§ **Prompt**
The entries are given below. Output each one unchanged.
━━━ Data under study
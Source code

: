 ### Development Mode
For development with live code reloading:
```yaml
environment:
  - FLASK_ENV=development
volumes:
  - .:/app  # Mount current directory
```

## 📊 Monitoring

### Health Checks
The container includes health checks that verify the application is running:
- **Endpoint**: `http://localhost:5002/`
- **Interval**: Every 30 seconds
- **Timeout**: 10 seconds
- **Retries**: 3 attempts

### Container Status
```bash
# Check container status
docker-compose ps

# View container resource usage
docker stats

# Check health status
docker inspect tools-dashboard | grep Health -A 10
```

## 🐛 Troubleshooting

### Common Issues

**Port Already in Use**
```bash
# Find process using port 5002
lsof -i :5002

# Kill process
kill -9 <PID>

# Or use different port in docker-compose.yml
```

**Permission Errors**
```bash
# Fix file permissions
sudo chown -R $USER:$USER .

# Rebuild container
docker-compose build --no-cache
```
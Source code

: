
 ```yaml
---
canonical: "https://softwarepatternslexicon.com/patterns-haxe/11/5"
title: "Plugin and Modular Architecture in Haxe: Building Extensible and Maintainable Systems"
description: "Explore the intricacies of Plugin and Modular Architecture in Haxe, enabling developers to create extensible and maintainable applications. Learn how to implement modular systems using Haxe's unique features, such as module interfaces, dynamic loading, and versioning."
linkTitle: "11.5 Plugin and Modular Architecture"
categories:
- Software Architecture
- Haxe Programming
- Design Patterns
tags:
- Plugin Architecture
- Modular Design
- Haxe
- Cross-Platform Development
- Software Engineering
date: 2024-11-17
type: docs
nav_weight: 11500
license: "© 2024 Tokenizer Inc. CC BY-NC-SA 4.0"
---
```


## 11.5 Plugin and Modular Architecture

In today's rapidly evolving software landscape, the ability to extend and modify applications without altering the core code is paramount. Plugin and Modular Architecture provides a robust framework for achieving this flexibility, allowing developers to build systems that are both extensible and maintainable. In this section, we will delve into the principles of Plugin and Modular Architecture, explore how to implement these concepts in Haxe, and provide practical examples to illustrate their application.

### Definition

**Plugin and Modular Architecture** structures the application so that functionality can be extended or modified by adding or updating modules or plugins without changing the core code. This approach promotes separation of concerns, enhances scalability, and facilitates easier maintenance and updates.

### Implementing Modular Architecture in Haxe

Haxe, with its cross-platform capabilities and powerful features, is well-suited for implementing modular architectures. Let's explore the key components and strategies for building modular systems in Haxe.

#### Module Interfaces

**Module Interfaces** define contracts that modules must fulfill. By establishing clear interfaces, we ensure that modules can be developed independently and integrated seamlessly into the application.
━━━━━━
§ **Exercise solution**
Source code

: ### Development Mode
For development with live code reloading:
```yaml
environment:
  - FLASK_ENV=development
volumes:
  - .:/app  # Mount current directory
```

## 📊 Monitoring

### Health Checks
The container includes health checks that verify the application is running:
- **Endpoint**: `http://localhost:5002/`
- **Interval**: Every 30 seconds
- **Timeout**: 10 seconds
- **Retries**: 3 attempts

### Container Status
```bash
# Check container status
docker-compose ps

# View container resource usage
docker stats

# Check health status
docker inspect tools-dashboard | grep Health -A 10
```

## 🐛 Troubleshooting

### Common Issues

**Port Already in Use**
```bash
# Find process using port 5002
lsof -i :5002

# Kill process
kill -9 <PID>

# Or use different port in docker-compose.yml
```

**Permission Errors**
```bash
# Fix file permissions
sudo chown -R $USER:$USER .

# Rebuild container
docker-compose build --no-cache
```
Source code

:
 ```yaml
---
canonical: "https://softwarepatternslexicon.com/patterns-haxe/11/5"
title: "Plugin and Modular Architecture in Haxe: Building Extensible and Maintainable Systems"
description: "Explore the intricacies of Plugin and Modular Architecture in Haxe, enabling developers to create extensible and maintainable applications. Learn how to implement modular systems using Haxe's unique features, such as module interfaces, dynamic loading, and versioning."
linkTitle: "11.5 Plugin and Modular Architecture"
categories:
- Software Architecture
- Haxe Programming
- Design Patterns
tags:
- Plugin Architecture
- Modular Design
- Haxe
- Cross-Platform Development
- Software Engineering
date: 2024-11-17
type: docs
nav_weight: 11500
license: "© 2024 Tokenizer Inc. CC BY-NC-SA 4.0"
---
```


## 11.5 Plugin and Modular Architecture

In today's rapidly evolving software landscape, the ability to extend and modify applications without altering the core code is paramount. Plugin and Modular Architecture provides a robust framework for achieving this flexibility, allowing developers to build systems that are both extensible and maintainable. In this section, we will delve into the principles of Plugin and Modular Architecture, explore how to implement these concepts in Haxe, and provide practical examples to illustrate their application.

### Definition

**Plugin and Modular Architecture** structures the application so that functionality can be extended or modified by adding or updating modules or plugins without changing the core code. This approach promotes separation of concerns, enhances scalability, and facilitates easier maintenance and updates.

### Implementing Modular Architecture in Haxe

Haxe, with its cross-platform capabilities and powerful features, is well-suited for implementing modular architectures. Let's explore the key components and strategies for building modular systems in Haxe.

#### Module Interfaces

**Module Interfaces** define contracts that modules must fulfill. By establishing clear interfaces, we ensure that modules can be developed independently and integrated seamlessly into the application.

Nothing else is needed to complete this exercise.